The Government Accountability Office (GAO) says the Department of Defense (DOD) has not fully implemented its key initiatives and practices aimed at improving cyber hygiene. Carnegie-Mellon University defines cyber hygiene as a set of practices for managing the most common and pervasive cybersecurity risks. 

DOD has become increasingly reliant on information technology and risks invariably increase as cybersecurity threats evolve. DOD’s Principal Cyber Advisor sayst 90 percent of cyberattacks could be defeated by implementing basic cyber hygiene and sharing best practices.

GAO’s cyber hygiene review found DOD has developed lists of the techniques that adversaries use most frequently and pose significant risk to the department. The department has also identified practices to protect DOD networks and systems against these techniques, but does not know the extent to which these practices have been implemented. Officials told GAO that the absence of this knowledge is due in part to no DOD component monitoring implementation. 

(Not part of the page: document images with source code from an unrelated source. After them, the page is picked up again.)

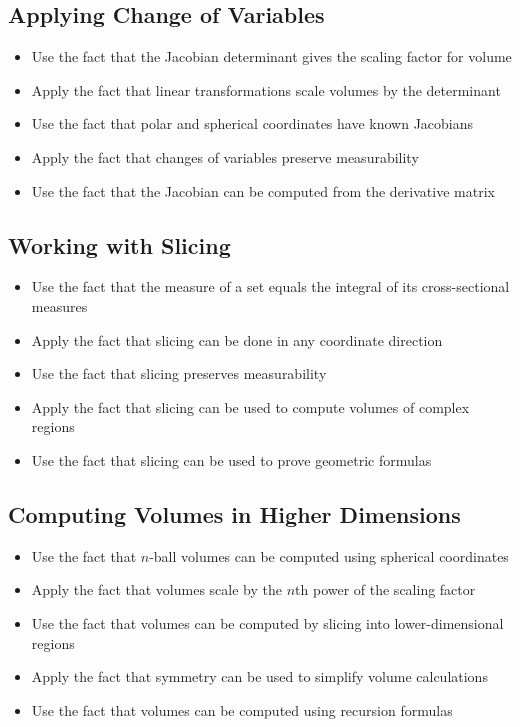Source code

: \subsection*{Applying Change of Variables}
\begin{itemize}
\item Use the fact that the Jacobian determinant gives the scaling factor for volume
\item Apply the fact that linear transformations scale volumes by the determinant
\item Use the fact that polar and spherical coordinates have known Jacobians
\item Apply the fact that changes of variables preserve measurability
\item Use the fact that the Jacobian can be computed from the derivative matrix
\end{itemize}

\subsection*{Working with Slicing}
\begin{itemize}
\item Use the fact that the measure of a set equals the integral of its cross-sectional measures
\item Apply the fact that slicing can be done in any coordinate direction
\item Use the fact that slicing preserves measurability
\item Apply the fact that slicing can be used to compute volumes of complex regions
\item Use the fact that slicing can be used to prove geometric formulas
\end{itemize}

\subsection*{Computing Volumes in Higher Dimensions}
\begin{itemize}
\item Use the fact that $n$-ball volumes can be computed using spherical coordinates
\item Apply the fact that volumes scale by the $n$th power of the scaling factor
\item Use the fact that volumes can be computed by slicing into lower-dimensional regions
\item Apply the fact that symmetry can be used to simplify volume calculations
\item Use the fact that volumes can be computed using recursion formulas
\end{itemize}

There does appear to be a lack of unified approach at DOD in terms of cyber defense. GAO’s report follows the DOD Inspector General’s (IG) March findings that the department has not consistently mitigated cyber vulnerabilities identified in a 2012 report. IG found that the department did not establish a unified approach to support and prioritize DOD Cyber Red Team missions. According to the March 17 report, “DOD components implemented component-specific approaches to staff, train and develop tools for DoD Cyber Red Teams, and prioritize DoD Cyber Red Team missions.”

In discussions with GAO, DOD officials identified three department-wide cyber hygiene initiatives, which are in varying states of implementation: the 2015 DOD Cybersecurity Culture and Compliance Initiative (DC3I), the 2015 DOD Cyber Discipline Implementation Plan (CDIP), and DOD’s Cyber Awareness Challenge training.

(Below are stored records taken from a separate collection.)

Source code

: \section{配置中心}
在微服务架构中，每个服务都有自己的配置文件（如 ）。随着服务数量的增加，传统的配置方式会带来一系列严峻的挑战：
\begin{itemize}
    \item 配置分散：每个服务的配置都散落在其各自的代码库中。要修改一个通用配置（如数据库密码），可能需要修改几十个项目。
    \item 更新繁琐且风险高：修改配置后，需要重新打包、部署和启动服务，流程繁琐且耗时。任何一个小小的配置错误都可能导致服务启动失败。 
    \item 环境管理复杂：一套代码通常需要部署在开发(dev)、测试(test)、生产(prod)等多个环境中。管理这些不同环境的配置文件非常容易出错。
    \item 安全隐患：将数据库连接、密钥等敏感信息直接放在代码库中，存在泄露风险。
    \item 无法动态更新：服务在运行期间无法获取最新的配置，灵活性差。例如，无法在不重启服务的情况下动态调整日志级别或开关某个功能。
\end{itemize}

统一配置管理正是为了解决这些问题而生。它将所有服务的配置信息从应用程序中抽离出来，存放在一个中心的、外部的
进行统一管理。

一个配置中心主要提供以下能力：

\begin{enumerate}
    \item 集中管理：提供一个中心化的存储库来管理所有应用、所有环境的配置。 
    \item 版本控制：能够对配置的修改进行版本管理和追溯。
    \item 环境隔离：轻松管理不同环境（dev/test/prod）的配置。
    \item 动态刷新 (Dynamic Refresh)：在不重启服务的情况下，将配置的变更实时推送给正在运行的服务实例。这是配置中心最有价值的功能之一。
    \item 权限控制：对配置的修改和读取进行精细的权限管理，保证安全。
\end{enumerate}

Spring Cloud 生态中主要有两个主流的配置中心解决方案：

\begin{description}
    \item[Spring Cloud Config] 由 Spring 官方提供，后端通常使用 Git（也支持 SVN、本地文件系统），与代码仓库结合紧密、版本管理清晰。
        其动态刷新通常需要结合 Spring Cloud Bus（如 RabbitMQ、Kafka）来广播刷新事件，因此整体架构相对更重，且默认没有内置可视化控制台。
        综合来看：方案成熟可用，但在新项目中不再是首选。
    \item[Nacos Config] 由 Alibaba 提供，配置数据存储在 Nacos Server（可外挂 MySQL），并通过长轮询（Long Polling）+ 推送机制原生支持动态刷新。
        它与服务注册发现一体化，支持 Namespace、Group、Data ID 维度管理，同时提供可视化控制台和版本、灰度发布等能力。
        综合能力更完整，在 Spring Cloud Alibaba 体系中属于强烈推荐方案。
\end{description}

The Culture and Compliance Initiative set forth 11 overall tasks expected to be completed in fiscal year 2016. It includes cyber education and training, integration of cyber into operational exercises, and needed recommendations on changes to cyber capabilities and authorities. However, GAO’s review found that seven of these tasks have not been fully implemented.

The Cyber Discipline plan has 17 tasks focused on removing preventable vulnerabilities from DOD’s networks that could otherwise enable adversaries to compromise information and systems. Of these 17, the DOD Chief Information Officer is responsible for overseeing implementation of 10 tasks. While the Deputy Secretary set a goal of achieving 90 percent implementation of the 10 CIO tasks by the end of fiscal year 2018, GAO found four of the tasks have not been implemented. Further, the completion of the other seven tasks was unknown because no DOD entity has been designated to report on the progress.

The Cyber Awareness Challenge training is intended to help the DOD workforce maintain awareness of known and emerging cyber threats, and reinforce best practices to keep information and systems secure. GAO found that selected components in the department do not know the extent to which users of its systems have completed this required training. The review of 16 selected components identified six without information on system users that had not completed the required training, and eight without information on users whose network access had been revoked for not completing training.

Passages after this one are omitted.